De akte van levering zal gepasseerd worden op 19 augustus 2024 of zoveel eerder of later als partijen tezamen nader overeenkomen, ten overstaan van notariskantoor Notariskantoor Adegeest(…)
Artikel 6 Staat van de onroerende zaak. Gebruik.
6.2.
Koper aanvaardt uitdrukkelijk alle lijdende erfdienstbaarheden, bijzondere lasten en beperkingen, afzonderlijke zakelijke rechten, kettingbedingen en kwalitatieve verplichtingen die op de onroerende zaak rusten, e.e.a. voor zover blijkend en/of voortvloeiend uit:
(…)
b. de akte van splitsing;
(…)
Artikel 7 Feitelijke levering.
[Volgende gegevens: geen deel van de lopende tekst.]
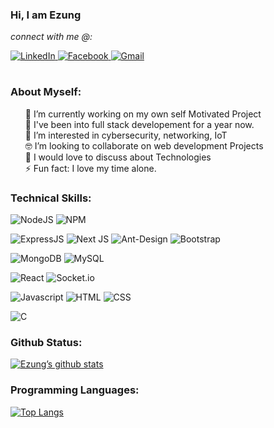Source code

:     
### <div> Hi, I am Ezung</div>

<div>
      <i>connect with me @:  </i> 

<a href="https://www.linkedin.com/in/lithungbemoezung-37a986165/"> ![LinkedIn](https://img.shields.io/badge/linkedin-%230077B5.svg?style=for-the-badge&logo=linkedin&logoColor=white) </a>
<a href="https://www.facebook.com/profile.php?id=100072267401469"> ![Facebook](https://img.shields.io/badge/Facebook-%231877F2.svg?style=for-the-badge&logo=Facebook&logoColor=white) </a> 
<a href= "mailto:omikithung@gmail.com"> ![Gmail](https://img.shields.io/badge/Gmail-D14836?style=for-the-badge&logo=gmail&logoColor=white) </a>
</div>

#
### <p>About Myself:</p>
<ul type="none" margin="none">
      <li>🔭 I’m currently working on my own self Motivated Project</li>
      <li>🤔 I've been into full stack developement for a year now.</li>
      <li>🌱 I’m interested in cybersecurity, networking, IoT</li>
      <li>🤓 I’m looking to collaborate on web development Projects</li>
      <li>💬 I would love to discuss about Technologies</li>
      <li>⚡ Fun fact: I love my time alone.</li>    
</ul>



<div>

### Technical Skills:
      

![NodeJS](https://img.shields.io/badge/Platform-Node.js-red)
![NPM](https://img.shields.io/badge/Tools-NPM-red)

![ExpressJS](https://img.shields.io/badge/Framework-Express.js-purple)
![Next JS](https://img.shields.io/badge/Framework-Next.js-purple)
![Ant-Design](https://img.shields.io/badge/Framework-ANTD-purple)
![Bootstrap](https://img.shields.io/badge/Framework-Bootstrap-purple)

![MongoDB](https://img.shields.io/badge/Database-MongoDB-green)
![MySQL](https://img.shields.io/badge/Database-MySQL-green)
    
![React](https://img.shields.io/badge/Library-React-black)
![Socket.io](https://img.shields.io/badge/Library-socket.IO-black)
    
![Javascript](https://img.shields.io/badge/Code-JavaScript-yellow)
![HTML](https://img.shields.io/badge/Code-HTML-yellow)
![CSS](https://img.shields.io/badge/Style-CSS-yellow)


![C](https://img.shields.io/badge/Code-C-blue)


</div>


<div>

### Github Status:
      
[![Ezung’s github stats](https://github-readme-stats.vercel.app/api?username=omikithung&hide=prs,stars,issues&show_icons=true)](https://github.com/omikithung)
</div>


<div>
     
### Programming Languages:
      
[![Top Langs](https://github-readme-stats.vercel.app/api/top-langs?username=omikithung&layout=compact&show_icons=true&hide=css,scss,less)](https://github.com/omikithung/github-readme-stats)
</div>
Overdracht aanspraken.
7.4
In deze koopovereenkomst is voor zover mogelijk begrepen de overdracht van alle aanspraken die verkoper ten aanzien van de onroerende zaak kan of zal kunnen doen gelden tegenover derden, waaronder begrepen de bouwer(s), (onder)aannemer(s), installateur(s), architect(en) en leverancier(s), zoals wegens verrichte werkzaamheden of ter zake van aan de onroerende zaak toegebrachte schade, zonder dat verkoper tot vrijwaring verplicht is.(…)
Artikel 12 Reglement. Akte van splitsing.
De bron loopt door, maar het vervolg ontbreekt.